## Recorded information
....................

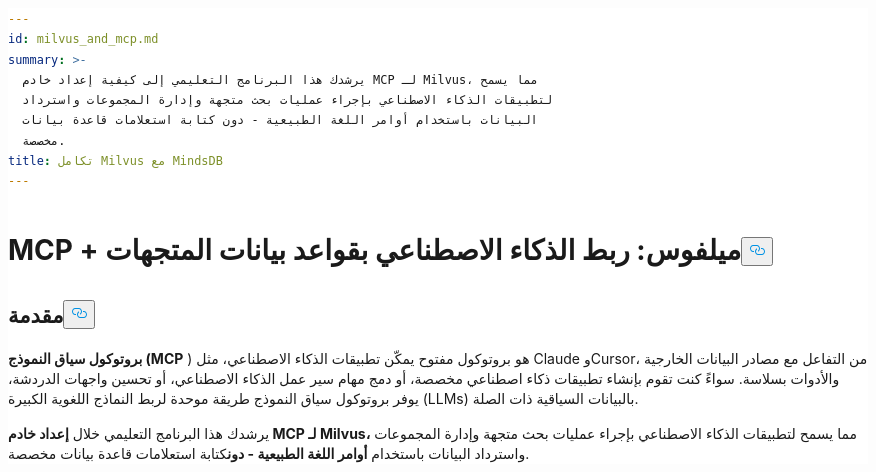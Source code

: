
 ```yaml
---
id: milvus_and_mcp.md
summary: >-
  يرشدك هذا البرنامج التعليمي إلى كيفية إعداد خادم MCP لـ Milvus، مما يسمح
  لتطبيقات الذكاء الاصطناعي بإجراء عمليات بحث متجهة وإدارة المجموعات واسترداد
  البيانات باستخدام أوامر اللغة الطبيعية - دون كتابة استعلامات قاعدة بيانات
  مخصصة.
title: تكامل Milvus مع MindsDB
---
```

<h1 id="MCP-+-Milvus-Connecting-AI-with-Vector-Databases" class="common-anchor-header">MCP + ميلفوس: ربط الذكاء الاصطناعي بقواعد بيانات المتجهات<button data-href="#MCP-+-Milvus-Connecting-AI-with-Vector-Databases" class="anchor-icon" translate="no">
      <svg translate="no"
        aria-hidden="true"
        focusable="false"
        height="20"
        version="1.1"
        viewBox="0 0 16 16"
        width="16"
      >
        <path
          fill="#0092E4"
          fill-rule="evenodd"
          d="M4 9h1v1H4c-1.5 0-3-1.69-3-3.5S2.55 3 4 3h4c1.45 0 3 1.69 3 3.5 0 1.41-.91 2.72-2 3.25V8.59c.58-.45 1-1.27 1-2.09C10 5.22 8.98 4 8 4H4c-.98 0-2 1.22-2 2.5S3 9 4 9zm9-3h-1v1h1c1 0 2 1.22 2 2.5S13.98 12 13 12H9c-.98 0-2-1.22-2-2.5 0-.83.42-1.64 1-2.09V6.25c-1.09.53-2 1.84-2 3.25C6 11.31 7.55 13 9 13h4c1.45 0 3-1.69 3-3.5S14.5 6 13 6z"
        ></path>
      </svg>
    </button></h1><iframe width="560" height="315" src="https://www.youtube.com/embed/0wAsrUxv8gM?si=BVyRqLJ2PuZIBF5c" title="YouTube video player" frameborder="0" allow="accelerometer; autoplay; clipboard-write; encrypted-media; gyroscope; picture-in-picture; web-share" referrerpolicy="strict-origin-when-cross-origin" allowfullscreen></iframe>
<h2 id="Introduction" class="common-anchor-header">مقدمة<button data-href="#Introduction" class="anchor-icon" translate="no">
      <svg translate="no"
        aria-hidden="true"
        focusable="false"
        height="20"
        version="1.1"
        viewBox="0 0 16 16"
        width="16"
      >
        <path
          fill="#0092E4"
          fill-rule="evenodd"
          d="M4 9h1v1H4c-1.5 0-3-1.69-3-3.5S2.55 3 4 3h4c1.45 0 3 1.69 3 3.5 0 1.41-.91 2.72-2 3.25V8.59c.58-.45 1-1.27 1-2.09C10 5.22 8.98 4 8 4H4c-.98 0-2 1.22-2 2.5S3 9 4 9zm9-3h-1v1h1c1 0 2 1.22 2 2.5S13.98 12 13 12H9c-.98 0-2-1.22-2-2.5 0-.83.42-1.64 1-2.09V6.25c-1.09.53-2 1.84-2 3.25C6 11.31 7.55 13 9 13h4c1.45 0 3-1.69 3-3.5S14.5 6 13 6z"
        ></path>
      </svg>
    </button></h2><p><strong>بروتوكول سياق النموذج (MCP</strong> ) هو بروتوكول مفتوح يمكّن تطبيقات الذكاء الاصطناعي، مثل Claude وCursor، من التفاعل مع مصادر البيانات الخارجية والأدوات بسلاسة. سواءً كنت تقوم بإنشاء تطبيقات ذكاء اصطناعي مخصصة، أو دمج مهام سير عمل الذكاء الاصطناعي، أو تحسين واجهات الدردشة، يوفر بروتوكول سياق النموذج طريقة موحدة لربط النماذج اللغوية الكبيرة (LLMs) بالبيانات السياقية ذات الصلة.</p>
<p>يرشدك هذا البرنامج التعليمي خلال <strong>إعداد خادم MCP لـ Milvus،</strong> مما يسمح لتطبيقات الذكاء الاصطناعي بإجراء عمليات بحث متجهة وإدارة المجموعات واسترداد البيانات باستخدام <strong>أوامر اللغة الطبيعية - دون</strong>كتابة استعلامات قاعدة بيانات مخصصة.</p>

....................

## Required work
Every line above with the string "header" in it should be copied into the answer.

## The completed task
<h1 id="MCP-+-Milvus-Connecting-AI-with-Vector-Databases" class="common-anchor-header">MCP + ميلفوس: ربط الذكاء الاصطناعي بقواعد بيانات المتجهات<button data-href="#MCP-+-Milvus-Connecting-AI-with-Vector-Databases" class="anchor-icon" translate="no">
<h2 id="Introduction" class="common-anchor-header">مقدمة<button data-href="#Introduction" class="anchor-icon" translate="no">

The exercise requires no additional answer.